Here are the highest ten for every class, from most to least
- Coffee shop
- Volunteer groups
- Dance Club
- Fraternity party
Next, Jonason and his team examined how certain personality traits related to the preferences of these niches. They had participants complete questionnaires that assessed the traits of narcissism, psychopathy, and Machiavellianism (known as the Dark Triad) and HEXACO, an acronym for honesty/humility, emotionality, extraversion, agreeableness, conscientiousness, and openness.
The participants were also asked to imagine going to the places on the “niche list” and to rate how likely it would be for them to look for a mate at that venue. This time the sample consisted of 209 students from the University of South Alabama (65% female and 35% male), ranging in age from 17 to 56 years old. The investigators crunched the numbers to see if there were significant relationships between particular personality traits and short-term and long-term-oriented niches.
What did the researchers find?
The traits of narcissism, psychopathy, and Machiavellianism (i.e, the Dark Triad) predicted more use of short-term niches, but not use of long-term niches. In addition, the traits of agreeableness, conscientiousness, and openness were correlated with going to long-term niches. (Of note, no significant gender differences were found.)

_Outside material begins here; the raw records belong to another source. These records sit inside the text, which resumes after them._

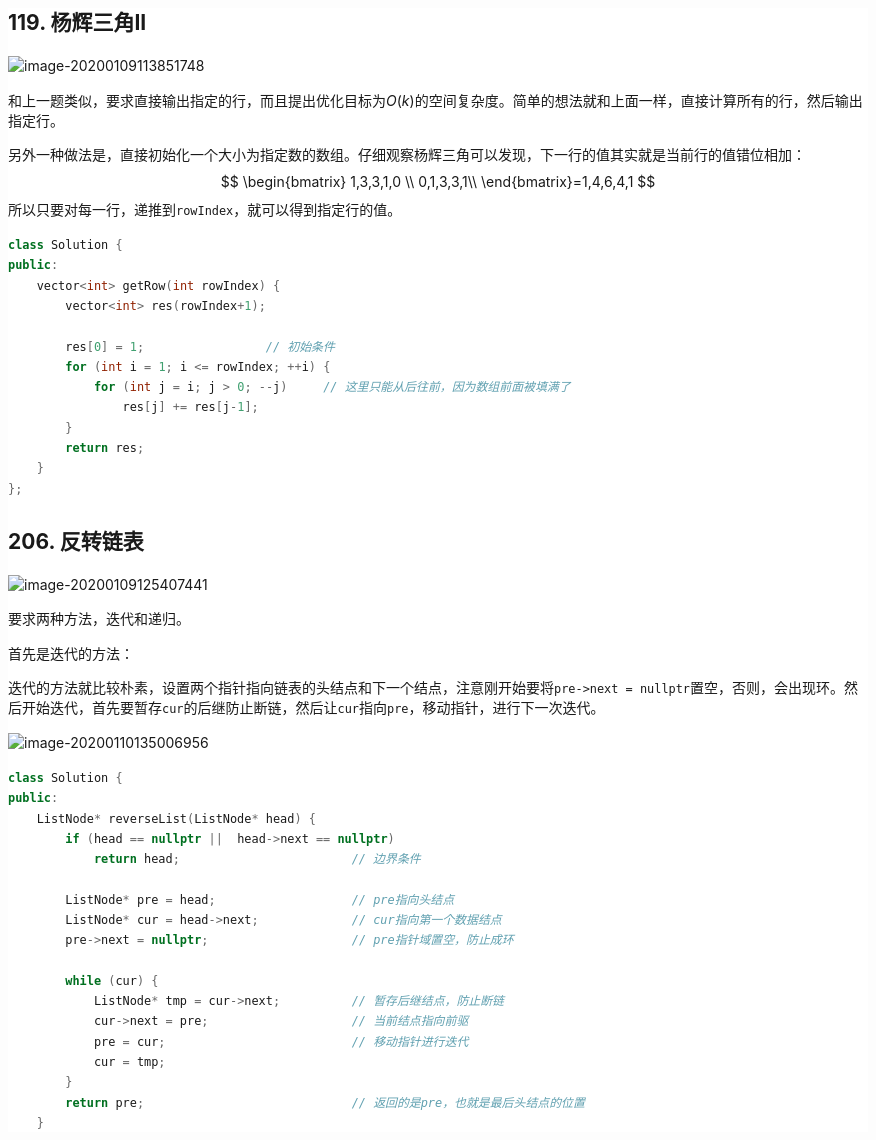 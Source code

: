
 ```c++
```

## 119. 杨辉三角II

![image-20200109113851748](https://gitee.com/ArtoriasZero/FigureEmbed/raw/master/img//image-20200109113851748.png)

和上一题类似，要求直接输出指定的行，而且提出优化目标为$O(k)$的空间复杂度。简单的想法就和上面一样，直接计算所有的行，然后输出指定行。

另外一种做法是，直接初始化一个大小为指定数的数组。仔细观察杨辉三角可以发现，下一行的值其实就是当前行的值错位相加：
$$
\begin{bmatrix}
1,3,3,1,0 \\
0,1,3,3,1\\
\end{bmatrix}=1,4,6,4,1
$$
所以只要对每一行，递推到`rowIndex`，就可以得到指定行的值。

```c++
class Solution {
public:
    vector<int> getRow(int rowIndex) {
        vector<int> res(rowIndex+1);
        
        res[0] = 1;					// 初始条件
        for (int i = 1; i <= rowIndex; ++i) {
            for (int j = i; j > 0; --j)		// 这里只能从后往前，因为数组前面被填满了
                res[j] += res[j-1];
        }
        return res;
    }
};
```

## 206. 反转链表

![image-20200109125407441](https://gitee.com/ArtoriasZero/FigureEmbed/raw/master/img//image-20200109125407441.png)

要求两种方法，迭代和递归。

首先是迭代的方法：

迭代的方法就比较朴素，设置两个指针指向链表的头结点和下一个结点，注意刚开始要将`pre->next = nullptr`置空，否则，会出现环。然后开始迭代，首先要暂存`cur`的后继防止断链，然后让`cur`指向`pre`，移动指针，进行下一次迭代。

![image-20200110135006956](https://gitee.com/ArtoriasZero/FigureEmbed/raw/master/img//image-20200110135006956.png)

```c++
class Solution {
public:
    ListNode* reverseList(ListNode* head) {
        if (head == nullptr ||  head->next == nullptr)
            return head;						// 边界条件
        
        ListNode* pre = head;					// pre指向头结点
        ListNode* cur = head->next;				// cur指向第一个数据结点
        pre->next = nullptr;					// pre指针域置空，防止成环

        while (cur) {							
            ListNode* tmp = cur->next;			// 暂存后继结点，防止断链
            cur->next = pre;					// 当前结点指向前驱
            pre = cur;							// 移动指针进行迭代
            cur = tmp;
        }
        return pre;								// 返回的是pre，也就是最后头结点的位置
    }
```
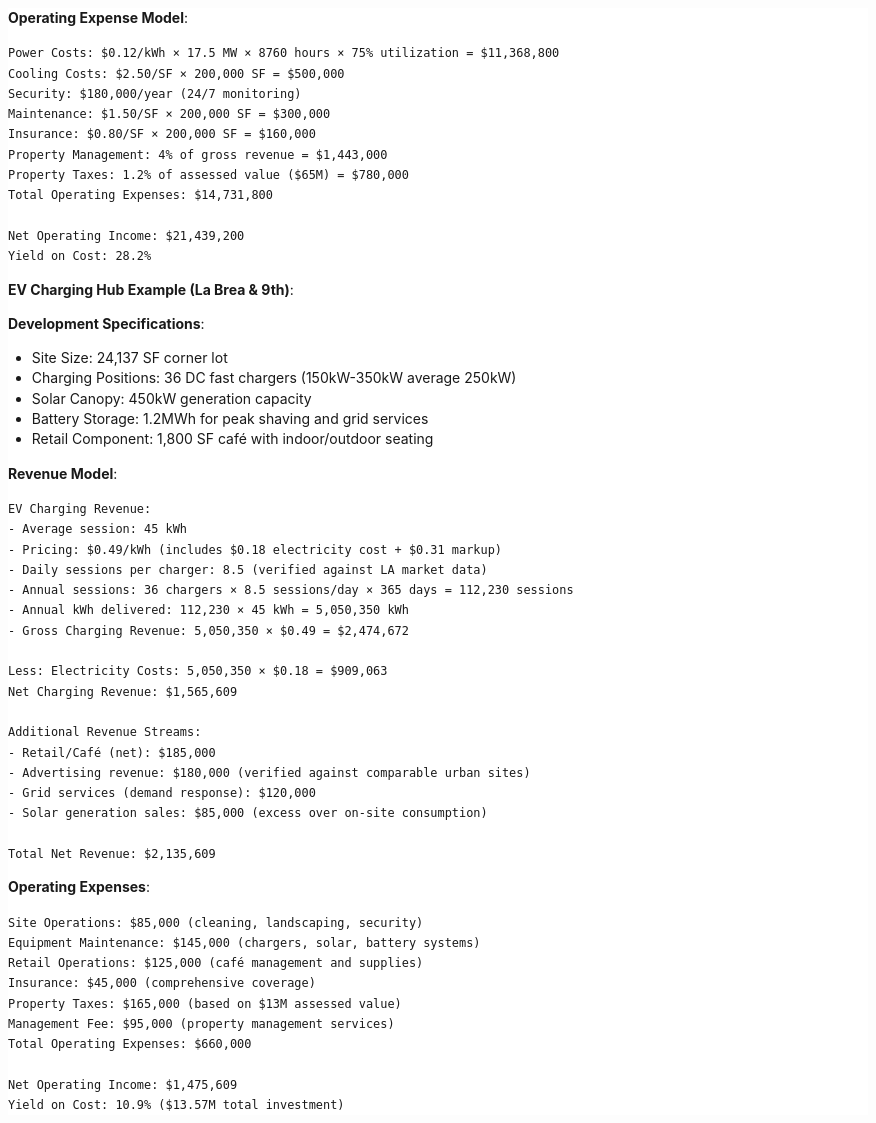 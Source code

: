 **Operating Expense Model**:
```
Power Costs: $0.12/kWh × 17.5 MW × 8760 hours × 75% utilization = $11,368,800
Cooling Costs: $2.50/SF × 200,000 SF = $500,000
Security: $180,000/year (24/7 monitoring)
Maintenance: $1.50/SF × 200,000 SF = $300,000
Insurance: $0.80/SF × 200,000 SF = $160,000
Property Management: 4% of gross revenue = $1,443,000
Property Taxes: 1.2% of assessed value ($65M) = $780,000
Total Operating Expenses: $14,731,800

Net Operating Income: $21,439,200
Yield on Cost: 28.2%
```

**EV Charging Hub Example (La Brea & 9th)**:

**Development Specifications**:
- Site Size: 24,137 SF corner lot
- Charging Positions: 36 DC fast chargers (150kW-350kW average 250kW)
- Solar Canopy: 450kW generation capacity
- Battery Storage: 1.2MWh for peak shaving and grid services
- Retail Component: 1,800 SF café with indoor/outdoor seating

**Revenue Model**:
```
EV Charging Revenue:
- Average session: 45 kWh
- Pricing: $0.49/kWh (includes $0.18 electricity cost + $0.31 markup)
- Daily sessions per charger: 8.5 (verified against LA market data)
- Annual sessions: 36 chargers × 8.5 sessions/day × 365 days = 112,230 sessions
- Annual kWh delivered: 112,230 × 45 kWh = 5,050,350 kWh
- Gross Charging Revenue: 5,050,350 × $0.49 = $2,474,672

Less: Electricity Costs: 5,050,350 × $0.18 = $909,063
Net Charging Revenue: $1,565,609

Additional Revenue Streams:
- Retail/Café (net): $185,000
- Advertising revenue: $180,000 (verified against comparable urban sites)
- Grid services (demand response): $120,000
- Solar generation sales: $85,000 (excess over on-site consumption)

Total Net Revenue: $2,135,609
```

**Operating Expenses**:
```
Site Operations: $85,000 (cleaning, landscaping, security)
Equipment Maintenance: $145,000 (chargers, solar, battery systems)  
Retail Operations: $125,000 (café management and supplies)
Insurance: $45,000 (comprehensive coverage)
Property Taxes: $165,000 (based on $13M assessed value)
Management Fee: $95,000 (property management services)
Total Operating Expenses: $660,000

Net Operating Income: $1,475,609
Yield on Cost: 10.9% ($13.57M total investment)
```
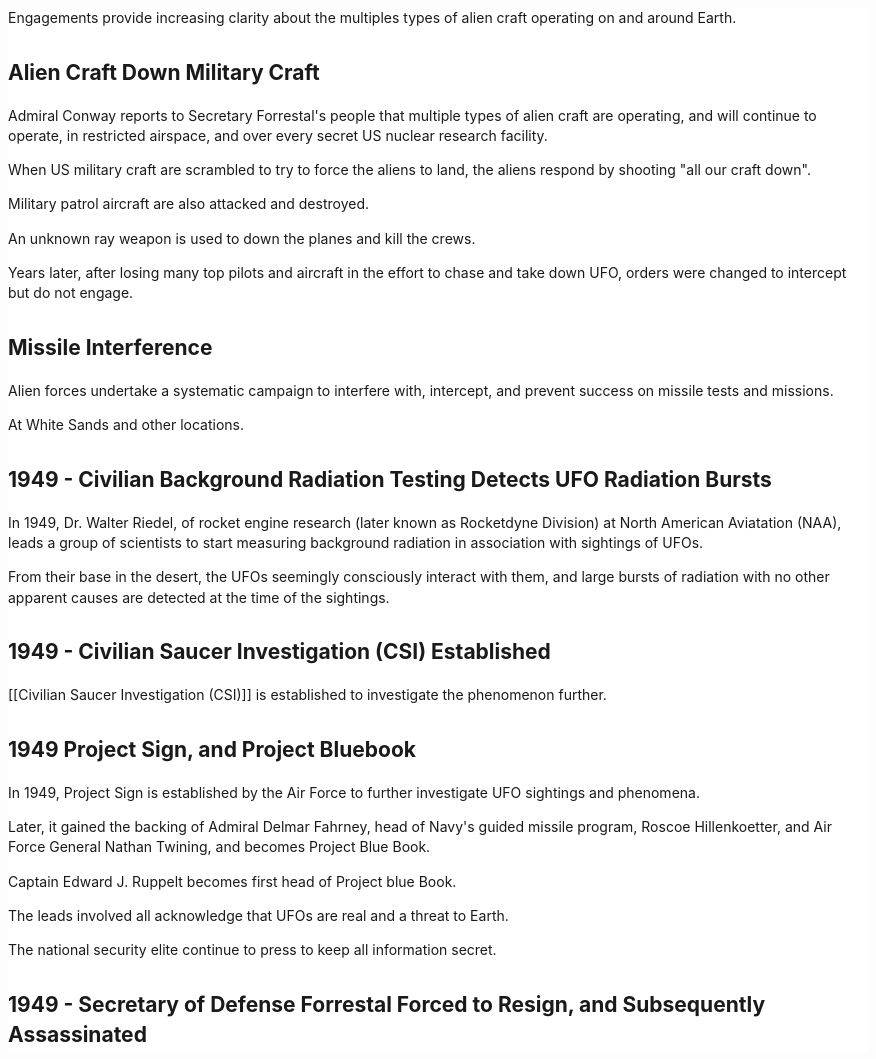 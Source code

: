Engagements provide increasing clarity about the multiples types of alien craft operating on and around Earth. 

## Alien Craft Down Military Craft

Admiral Conway reports to Secretary Forrestal's people that multiple types of alien craft are operating, and will continue to operate, in restricted airspace, and over every secret US nuclear research facility. 

When US military craft are scrambled to try to force the aliens to land, the aliens respond by shooting "all our craft down". 

Military patrol aircraft are also attacked and destroyed. 

An unknown ray weapon is used to down the planes and kill the crews. 

Years later, after losing many top pilots and aircraft in the effort to chase and take down UFO, orders were changed to intercept but do not engage. 

## Missile Interference

Alien forces undertake a systematic campaign to interfere with, intercept, and prevent success on missile tests and missions. 

At White Sands and other locations. 
## 1949 - Civilian Background Radiation Testing Detects UFO Radiation Bursts

In 1949, Dr. Walter Riedel, of rocket engine research (later known as Rocketdyne Division) at North American Aviatation (NAA), leads a group of scientists to start measuring background radiation in association with sightings of UFOs. 

From their base in the desert, the UFOs seemingly consciously interact with them, and large bursts of radiation with no other apparent causes are detected at the time of the sightings. 

## 1949 - Civilian Saucer Investigation (CSI) Established

[[Civilian Saucer Investigation (CSI)]] is established to investigate the phenomenon further.

## 1949 Project Sign, and Project Bluebook

In 1949, Project Sign is established by the Air Force to further investigate UFO sightings and phenomena. 

Later, it gained the backing of Admiral Delmar Fahrney, head of Navy's guided missile program, Roscoe Hillenkoetter, and Air Force General Nathan Twining, and becomes Project Blue Book. 

Captain Edward J. Ruppelt becomes first head of Project blue Book. 

The leads involved all acknowledge that UFOs are real and a threat to Earth. 

The national security elite continue to press to keep all information secret. 

## 1949 - Secretary of Defense Forrestal Forced to Resign, and Subsequently Assassinated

Jonason and his team also examined how successful participants were in finding short-term and long-term mates in these various niches by simply asking participants about each, and having them rate it on a scale from 1 to 5. They also had participants complete a questionnaire assessing Dark Triad traits, to see how these exploitative and opportunistic characteristics may come into play across mating environments. Now the sample was made up of 472 American individuals, 44% female and 56% male, ranging in age from 18 to 72 years old.
The results were striking. The trait of narcissism appeared to drive mating success in short-term niches. And there was one significant gender difference I’ll refer to as the “wedding crasher” effect: Men reported more success at finding short-term mates at weddings than women did, and the overall results suggested that narcissistic individuals may use weddings, classes, and the beach to seek long-term mates and that those high on measures of psychopathy may especially use weddings to find long-term mates. Finally, according to the findings, if you want to steer clear of people possessing the traits of narcissism, psychopathy, and Machiavellianism, volunteer. There were no associations between the niche of volunteer groups and the characteristics that comprise the Dark Triad.
Jonason and his colleagues note a few limitations of their study, including that the list of niches was created by the authors and that the use of online dating forums was not explored. But they contend there is still much to learn from their results. Specifically, they argue that research has already borne out that birds of a feather flock together—but now we know where they actually gather.